## Task description
Among the entries below, find every line that contains the string "blob", then copy it.

## Data for processing
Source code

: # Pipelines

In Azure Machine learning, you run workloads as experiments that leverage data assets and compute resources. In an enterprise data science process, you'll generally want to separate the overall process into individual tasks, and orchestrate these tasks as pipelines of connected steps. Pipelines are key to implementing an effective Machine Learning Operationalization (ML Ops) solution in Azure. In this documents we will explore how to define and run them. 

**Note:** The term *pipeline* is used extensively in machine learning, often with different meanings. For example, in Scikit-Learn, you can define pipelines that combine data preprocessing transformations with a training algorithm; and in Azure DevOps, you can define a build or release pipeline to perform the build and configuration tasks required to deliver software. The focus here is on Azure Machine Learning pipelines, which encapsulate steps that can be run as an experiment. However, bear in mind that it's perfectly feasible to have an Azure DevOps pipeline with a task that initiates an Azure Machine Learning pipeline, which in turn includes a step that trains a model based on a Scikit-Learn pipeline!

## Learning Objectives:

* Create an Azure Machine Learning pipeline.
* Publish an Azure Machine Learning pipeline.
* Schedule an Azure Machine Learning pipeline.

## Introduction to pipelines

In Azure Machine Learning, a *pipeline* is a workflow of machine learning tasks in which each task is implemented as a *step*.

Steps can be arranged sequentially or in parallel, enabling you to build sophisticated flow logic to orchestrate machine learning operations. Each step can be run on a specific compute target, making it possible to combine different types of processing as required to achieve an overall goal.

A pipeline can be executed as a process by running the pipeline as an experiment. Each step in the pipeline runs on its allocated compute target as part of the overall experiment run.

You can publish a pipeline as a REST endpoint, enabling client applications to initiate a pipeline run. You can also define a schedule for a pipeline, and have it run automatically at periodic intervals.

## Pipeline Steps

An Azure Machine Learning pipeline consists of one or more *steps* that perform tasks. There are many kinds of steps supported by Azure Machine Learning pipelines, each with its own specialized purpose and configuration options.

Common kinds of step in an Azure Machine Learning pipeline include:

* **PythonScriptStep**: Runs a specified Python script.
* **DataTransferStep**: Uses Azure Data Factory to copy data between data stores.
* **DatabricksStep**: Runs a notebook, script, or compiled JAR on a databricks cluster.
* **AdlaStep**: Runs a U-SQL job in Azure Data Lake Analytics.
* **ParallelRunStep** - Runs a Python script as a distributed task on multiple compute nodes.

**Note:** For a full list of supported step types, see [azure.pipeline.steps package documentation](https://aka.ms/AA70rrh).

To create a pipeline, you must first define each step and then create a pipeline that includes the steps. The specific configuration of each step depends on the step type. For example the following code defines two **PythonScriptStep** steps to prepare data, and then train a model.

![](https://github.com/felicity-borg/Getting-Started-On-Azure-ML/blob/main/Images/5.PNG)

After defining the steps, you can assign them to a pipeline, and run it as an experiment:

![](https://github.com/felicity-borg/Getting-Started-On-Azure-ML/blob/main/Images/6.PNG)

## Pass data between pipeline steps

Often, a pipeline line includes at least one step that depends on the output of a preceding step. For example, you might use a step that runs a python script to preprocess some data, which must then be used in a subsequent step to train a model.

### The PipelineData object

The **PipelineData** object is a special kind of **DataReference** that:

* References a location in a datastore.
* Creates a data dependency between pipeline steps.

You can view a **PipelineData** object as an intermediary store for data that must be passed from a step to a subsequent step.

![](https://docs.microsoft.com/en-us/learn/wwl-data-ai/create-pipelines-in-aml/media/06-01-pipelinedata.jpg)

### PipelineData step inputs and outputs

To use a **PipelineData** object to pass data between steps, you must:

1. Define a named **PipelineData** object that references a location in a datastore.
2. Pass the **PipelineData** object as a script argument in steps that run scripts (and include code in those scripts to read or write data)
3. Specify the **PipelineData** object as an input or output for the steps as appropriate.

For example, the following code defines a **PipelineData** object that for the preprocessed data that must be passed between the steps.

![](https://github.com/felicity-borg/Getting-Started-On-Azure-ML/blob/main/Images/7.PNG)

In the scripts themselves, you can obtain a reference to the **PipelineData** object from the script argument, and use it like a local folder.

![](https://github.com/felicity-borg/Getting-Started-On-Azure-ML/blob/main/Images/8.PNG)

## Reply
![](https://github.com/felicity-borg/Getting-Started-On-Azure-ML/blob/main/Images/5.PNG)
![](https://github.com/felicity-borg/Getting-Started-On-Azure-ML/blob/main/Images/6.PNG)
![](https://github.com/felicity-borg/Getting-Started-On-Azure-ML/blob/main/Images/7.PNG)
![](https://github.com/felicity-borg/Getting-Started-On-Azure-ML/blob/main/Images/8.PNG)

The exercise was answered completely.